びっくりするかもしれませんが,多くの若者 ― 特に年若い女性 ― が,無理やりセックスをさせられています。ある調査によれば,「米国では,15歳前にセックスをした思春期の少女の60%が,それをいやいや行なっていた」とのことです。セックスを強要する人たちは,相手を力で圧倒する場合が少なくありません。(伝道の書 4:1)例えば聖書には,ダビデ王の息子アムノンが腹違いの妹タマルに「恋」をし,策略を使って無理やり関係を持ったことが記されています。―サムエル第二 13:1,10-16。
これは,レイプやそれに類するセックスを防げないということではありません。

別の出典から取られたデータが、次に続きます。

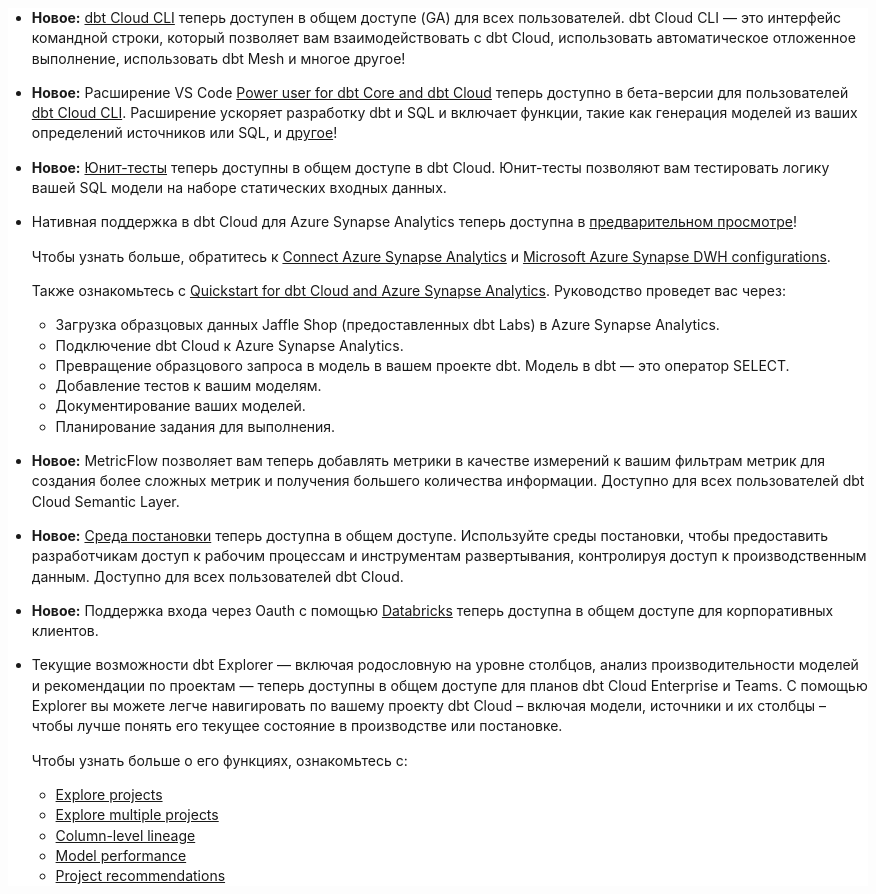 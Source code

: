 - **Новое:** [dbt Cloud CLI](/docs/cloud/cloud-cli-installation) теперь доступен в общем доступе (GA) для всех пользователей. dbt Cloud CLI — это интерфейс командной строки, который позволяет вам взаимодействовать с dbt Cloud, использовать автоматическое отложенное выполнение, использовать dbt Mesh и многое другое!

- **Новое:** Расширение VS Code [Power user for dbt Core and dbt Cloud](https://docs.myaltimate.com/arch/beta/) теперь доступно в бета-версии для пользователей [dbt Cloud CLI](https://docs.myaltimate.com/setup/reqdConfigCloud/). Расширение ускоряет разработку dbt и SQL и включает функции, такие как генерация моделей из ваших определений источников или SQL, и [другое](https://docs.myaltimate.com/)!

- **Новое:** [Юнит-тесты](/docs/build/unit-tests) теперь доступны в общем доступе в dbt Cloud. Юнит-тесты позволяют вам тестировать логику вашей SQL модели на наборе статических входных данных.

- <Expandable alt_header="Новое: Нативная поддержка Azure Synapse Analytics" lifecycle="preview"> 

  Нативная поддержка в dbt Cloud для Azure Synapse Analytics теперь доступна в [предварительном просмотре](/docs/dbt-versions/product-lifecycles#dbt-cloud)!

  Чтобы узнать больше, обратитесь к [Connect Azure Synapse Analytics](/docs/cloud/connect-data-platform/connect-azure-synapse-analytics) и [Microsoft Azure Synapse DWH configurations](/reference/resource-configs/azuresynapse-configs).

  Также ознакомьтесь с [Quickstart for dbt Cloud and Azure Synapse Analytics](/guides/azure-synapse-analytics?step=1). Руководство проведет вас через:

  - Загрузка образцовых данных Jaffle Shop (предоставленных dbt Labs) в Azure Synapse Analytics. 
  - Подключение dbt Cloud к Azure Synapse Analytics.
  - Превращение образцового запроса в модель в вашем проекте dbt. Модель в dbt — это оператор SELECT.
  - Добавление тестов к вашим моделям.
  - Документирование ваших моделей.
  - Планирование задания для выполнения.

  </Expandable>

- **Новое:** MetricFlow позволяет вам теперь добавлять метрики в качестве измерений к вашим фильтрам метрик для создания более сложных метрик и получения большего количества информации. Доступно для всех пользователей dbt Cloud Semantic Layer.

- **Новое:** [Среда постановки](/docs/deploy/deploy-environments#staging-environment) теперь доступна в общем доступе. Используйте среды постановки, чтобы предоставить разработчикам доступ к рабочим процессам и инструментам развертывания, контролируя доступ к производственным данным. Доступно для всех пользователей dbt Cloud.

- **Новое:** Поддержка входа через Oauth с помощью [Databricks](/docs/cloud/manage-access/set-up-databricks-oauth) теперь доступна в общем доступе для корпоративных клиентов.

- <Expandable alt_header="Новое: GA функций dbt Explorer" > 

  Текущие возможности dbt Explorer &mdash; включая родословную на уровне столбцов, анализ производительности моделей и рекомендации по проектам &mdash; теперь доступны в общем доступе для планов dbt Cloud Enterprise и Teams. С помощью Explorer вы можете легче навигировать по вашему проекту dbt Cloud – включая модели, источники и их столбцы – чтобы лучше понять его текущее состояние в производстве или постановке.

  Чтобы узнать больше о его функциях, ознакомьтесь с:
  
  - [Explore projects](/docs/collaborate/explore-projects)
  - [Explore multiple projects](/docs/collaborate/explore-multiple-projects) 
  - [Column-level lineage](/docs/collaborate/column-level-lineage) 
  - [Model performance](/docs/collaborate/model-performance) 
  - [Project recommendations](/docs/collaborate/project-recommendations) 
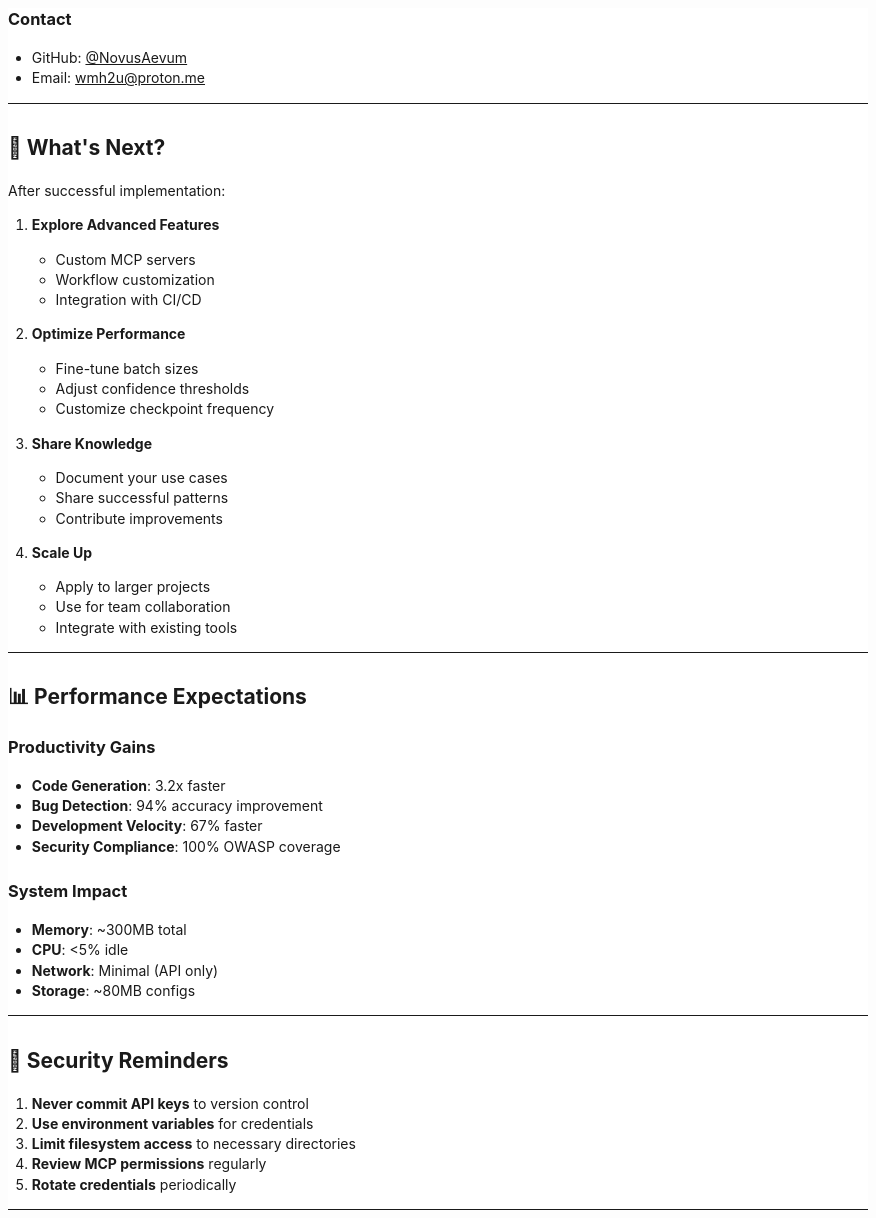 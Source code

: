 ### Contact
- GitHub: [@NovusAevum](https://github.com/NovusAevum)
- Email: wmh2u@proton.me

---

## 🎉 What's Next?

After successful implementation:

1. **Explore Advanced Features**
   - Custom MCP servers
   - Workflow customization
   - Integration with CI/CD

2. **Optimize Performance**
   - Fine-tune batch sizes
   - Adjust confidence thresholds
   - Customize checkpoint frequency

3. **Share Knowledge**
   - Document your use cases
   - Share successful patterns
   - Contribute improvements

4. **Scale Up**
   - Apply to larger projects
   - Use for team collaboration
   - Integrate with existing tools

---

## 📊 Performance Expectations

### Productivity Gains
- **Code Generation**: 3.2x faster
- **Bug Detection**: 94% accuracy improvement
- **Development Velocity**: 67% faster
- **Security Compliance**: 100% OWASP coverage

### System Impact
- **Memory**: ~300MB total
- **CPU**: <5% idle
- **Network**: Minimal (API only)
- **Storage**: ~80MB configs

---

## 🔐 Security Reminders

1. **Never commit API keys** to version control
2. **Use environment variables** for credentials
3. **Limit filesystem access** to necessary directories
4. **Review MCP permissions** regularly
5. **Rotate credentials** periodically

--- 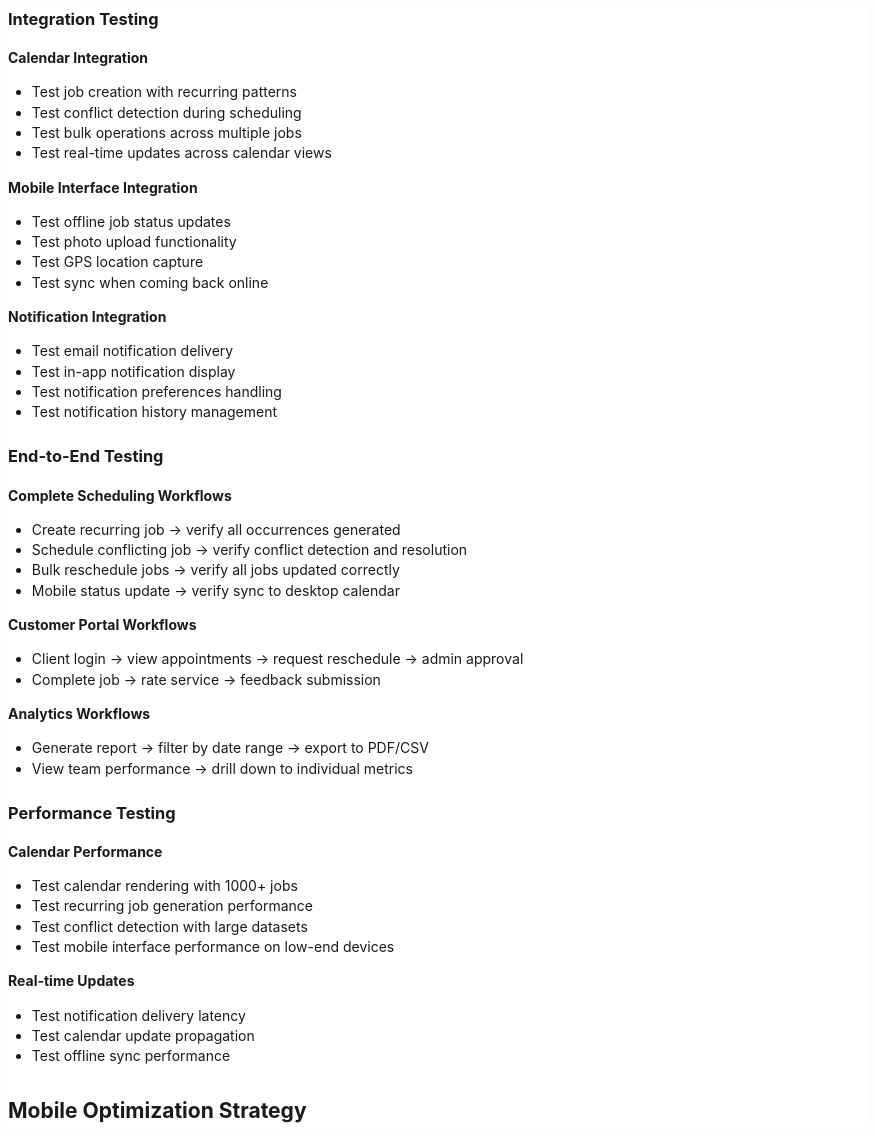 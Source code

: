 ### Integration Testing

**Calendar Integration**

- Test job creation with recurring patterns
- Test conflict detection during scheduling
- Test bulk operations across multiple jobs
- Test real-time updates across calendar views

**Mobile Interface Integration**

- Test offline job status updates
- Test photo upload functionality
- Test GPS location capture
- Test sync when coming back online

**Notification Integration**

- Test email notification delivery
- Test in-app notification display
- Test notification preferences handling
- Test notification history management

### End-to-End Testing

**Complete Scheduling Workflows**

- Create recurring job → verify all occurrences generated
- Schedule conflicting job → verify conflict detection and resolution
- Bulk reschedule jobs → verify all jobs updated correctly
- Mobile status update → verify sync to desktop calendar

**Customer Portal Workflows**

- Client login → view appointments → request reschedule → admin approval
- Complete job → rate service → feedback submission

**Analytics Workflows**

- Generate report → filter by date range → export to PDF/CSV
- View team performance → drill down to individual metrics

### Performance Testing

**Calendar Performance**

- Test calendar rendering with 1000+ jobs
- Test recurring job generation performance
- Test conflict detection with large datasets
- Test mobile interface performance on low-end devices

**Real-time Updates**

- Test notification delivery latency
- Test calendar update propagation
- Test offline sync performance

## Mobile Optimization Strategy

危険に用心し,妥協させようとする状況を避け,危ない時には機敏に行動するなら,しっかり身を守ることができます。 *
心を「一つに」する
ここで取り上げた提案が,貞潔を保つ闘いに役立つことを願っています。しかし結局のところ,人の行動は,心に何があるかによって左右されます。イエスは,『心から,姦淫が出て来ます』と言われました。(マタイ 15:19)ですからこの重要な問題において,「中途半端な[英文字義,心が半分の]」(なまぬるい),あるいは「二心」(偽善的)になる傾向に抵抗しなければなりません。―詩編 12:2; 119:113。
決意が弱まっていると感じるなら,あるいは心に葛藤があるなら,「わたしの心を一つにしてください」と懇願したダビデのように祈りましょう。(詩編 86:11)それから,祈りに調和して聖書や聖書に基づく出版物を研究し,学んだ事柄を当てはめてください。(ヤコブ 1:22)リディアは,「性的な誘惑を退ける動機となったのは,『淫行の者,汚れた者は,神の王国に何の相続財産もない』という言葉をいつも思いに留めていたことです」と語っています。―エフェソス 5:5。
結婚前のセックスを避けることは簡単でないかもしれません。とはいえ,エホバの助けがあれば,貞潔を保ち,多くの心痛や苦しみから自分と他の人を守ることができます。―箴言 5:8-12。
[脚注]
^ 3節 名前は変えてあります。
^ 8節 本誌,2004年7月22日号の「結婚前のセックスのどこがいけないのだろう」をご覧ください。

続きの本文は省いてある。